Interest in skateboarding continues to soar after the sport saw its debut in the Tokyo Olympic Games in 2021. As this sport continues to sky-rocket, so does its fanbase - skaters and spectators both eager to understand the sport more deeply.

The Google team wanted to use this insight to make Skateboarding more accessible to the general public by breaking down the tricks into understandable parts. They partnered with us to create an event-focused technical installation for half-pipe skateboarding. Multiple cameras, Google’s Tensorflow AI platform, and computer vision allowed the audience and skater to watch a data-augmented replay of their session with tricks automatically named and stats generated.

"I don’t think people know how good the girls are."

Sky Brown

Pro Skater

Skating in competitions since the age of eight, Sky Brown won a bronze medal at the 2021 Tokyo Olympics, representing Great Britain

Sky Brown, the 14-year-old female Olympic bronze medallist, helped us to evaluate our system and provided insights into how she does what she does best.

Skateboarding is now an olympic sport, with talented newcomers from around the world competing for the gold. Seeing the stunts that these athletes can pull off is incredible, but it’s also extremely difficult for a beginner skater to replicate these feats with achievable milestones.

The difficulty of explaining the performance isn’t helped by the fact that skateboarding tricks have impenetrable names for the lay-person, like the “Fakie McTwist” or the “Frontside Caballerial”. They are often named after the first person to successfully perform the trick, which preserves the history of the sport but makes the names opaque to the casual observer. Even the breakdown of how a trick is performed is full of jargon: performing a frontside, backside, fakie, blunt, disaster, 180, etc.

We used the open-source Google Tensorflow-based AI system, BlazePose, along with studio-grade cameras and wireless sensors to track the pose of the skater and skateboard at sixty times per second. 

We captured hundreds of example tricks on the Southern Hemisphere’s largest half-pipe with some of Australia’s best skateboarders at the Sydney Olympic Park. Hours of footage at 60fps from multiple angles let us see the athletes’ tricks in high detail. We hand labeled each of the tricks with useful information, like their approach side, the number of spins they performed, whether the trick was a grind or aerial, etc.

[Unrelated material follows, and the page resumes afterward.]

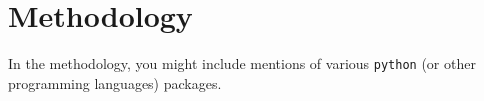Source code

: \section{Methodology}
In the methodology, you might include mentions of various \texttt{python} (or other programming languages) packages.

Project Skate captures Sky's body position at every part of the trick, generating the data behind her movements.

From analysing this footage, we realised that skateboarding tricks are composed of a small set of actions that are strung together in new and interesting ways. So, we developed a program to measure some of the fundamental parts of the skateboard trick, like: how fast the skateboarder was going, how high they reached, how many rotations they performed, where they grabbed the board, and how the board moved in the air or on the rail.

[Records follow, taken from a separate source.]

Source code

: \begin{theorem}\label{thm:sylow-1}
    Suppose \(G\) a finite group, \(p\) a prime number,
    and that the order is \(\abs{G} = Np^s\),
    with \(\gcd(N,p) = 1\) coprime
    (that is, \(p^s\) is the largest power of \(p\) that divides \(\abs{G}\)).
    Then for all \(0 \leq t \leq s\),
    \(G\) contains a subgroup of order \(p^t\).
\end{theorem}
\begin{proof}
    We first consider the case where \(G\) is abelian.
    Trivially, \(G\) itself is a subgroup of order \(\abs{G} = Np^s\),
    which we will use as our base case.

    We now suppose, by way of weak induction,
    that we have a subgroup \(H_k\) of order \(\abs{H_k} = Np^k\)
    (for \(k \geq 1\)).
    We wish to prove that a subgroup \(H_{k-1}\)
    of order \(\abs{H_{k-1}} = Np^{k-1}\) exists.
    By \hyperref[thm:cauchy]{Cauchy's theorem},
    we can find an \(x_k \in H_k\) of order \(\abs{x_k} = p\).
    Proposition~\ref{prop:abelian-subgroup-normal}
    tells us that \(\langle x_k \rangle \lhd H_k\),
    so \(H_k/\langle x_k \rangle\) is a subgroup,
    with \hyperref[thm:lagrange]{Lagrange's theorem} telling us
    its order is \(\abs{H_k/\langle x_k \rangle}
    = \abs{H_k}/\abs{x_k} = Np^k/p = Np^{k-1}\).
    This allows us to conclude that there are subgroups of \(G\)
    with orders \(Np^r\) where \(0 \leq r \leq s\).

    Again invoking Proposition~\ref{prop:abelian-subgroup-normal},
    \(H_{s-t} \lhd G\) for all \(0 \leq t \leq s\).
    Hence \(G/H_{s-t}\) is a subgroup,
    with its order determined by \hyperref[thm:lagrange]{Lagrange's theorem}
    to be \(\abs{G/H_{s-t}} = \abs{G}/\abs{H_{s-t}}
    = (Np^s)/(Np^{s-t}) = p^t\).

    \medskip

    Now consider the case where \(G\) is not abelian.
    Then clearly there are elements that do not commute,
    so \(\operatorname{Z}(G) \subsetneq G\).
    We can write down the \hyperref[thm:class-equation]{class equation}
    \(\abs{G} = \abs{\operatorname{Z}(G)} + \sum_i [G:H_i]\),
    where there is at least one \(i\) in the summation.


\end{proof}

Now that we had the separate parts of the trick, we could combine these systems together and give the trick its name. To make the trick names more friendly and universally accepted, our skateboarders recommended that we should use the tricks’ names from the Tony Hawk Pro Skater video game. We played a lot of that game to get the information we needed.

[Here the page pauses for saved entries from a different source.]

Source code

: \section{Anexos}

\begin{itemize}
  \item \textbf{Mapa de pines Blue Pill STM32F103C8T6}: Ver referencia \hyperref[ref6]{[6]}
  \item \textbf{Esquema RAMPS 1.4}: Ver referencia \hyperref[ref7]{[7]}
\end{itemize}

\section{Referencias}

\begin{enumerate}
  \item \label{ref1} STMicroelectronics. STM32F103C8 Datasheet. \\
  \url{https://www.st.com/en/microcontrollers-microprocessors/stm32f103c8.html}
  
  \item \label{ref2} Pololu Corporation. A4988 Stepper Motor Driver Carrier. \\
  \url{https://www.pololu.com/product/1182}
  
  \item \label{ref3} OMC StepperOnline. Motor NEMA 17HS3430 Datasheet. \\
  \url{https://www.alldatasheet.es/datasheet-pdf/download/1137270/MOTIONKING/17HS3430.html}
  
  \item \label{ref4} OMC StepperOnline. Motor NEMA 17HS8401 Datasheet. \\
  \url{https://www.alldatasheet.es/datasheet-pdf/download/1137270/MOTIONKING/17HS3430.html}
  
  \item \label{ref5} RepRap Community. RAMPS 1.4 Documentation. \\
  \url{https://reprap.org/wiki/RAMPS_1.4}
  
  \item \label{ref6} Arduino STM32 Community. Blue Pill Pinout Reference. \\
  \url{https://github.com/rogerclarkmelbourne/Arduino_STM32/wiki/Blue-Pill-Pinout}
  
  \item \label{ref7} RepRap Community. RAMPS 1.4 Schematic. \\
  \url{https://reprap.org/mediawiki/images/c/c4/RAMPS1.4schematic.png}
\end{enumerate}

Project Skate was able to identify Sky's signature tricks, and provide data behind them that she had never seen before.

“People don’t really look at height right now. They just look at difficulty. This is going to push me.”

Sky Brown

Pro Skater

Three cameras were installed to ensure a view of the skateboarder from all angles.

Using Tensorflow and Blazepose, Project Skate identifies the skateboarder in frame and draws points on parts of their body.

We had a working prototype on-set in San Francisco nine weeks after the initial brief. Sky Brown, 14-year-old Olympic Bronze medallist in the women’s street skateboarding category, was our Beta tester.

Google and Vice, produced a film around this technology that was played at the Google Developers Conference and received much internal and external business interest.


"Project Skate enables skateboarders – who may be underestimated due to human bias – to demonstrate the extent of their skills with certainty."

David Arcus

Google Creative Technologist, Brand Studio APAC

“We’re excited to continue developing the technology and see how it can help showcase the performance of athletes, and bring equal participation across the board.”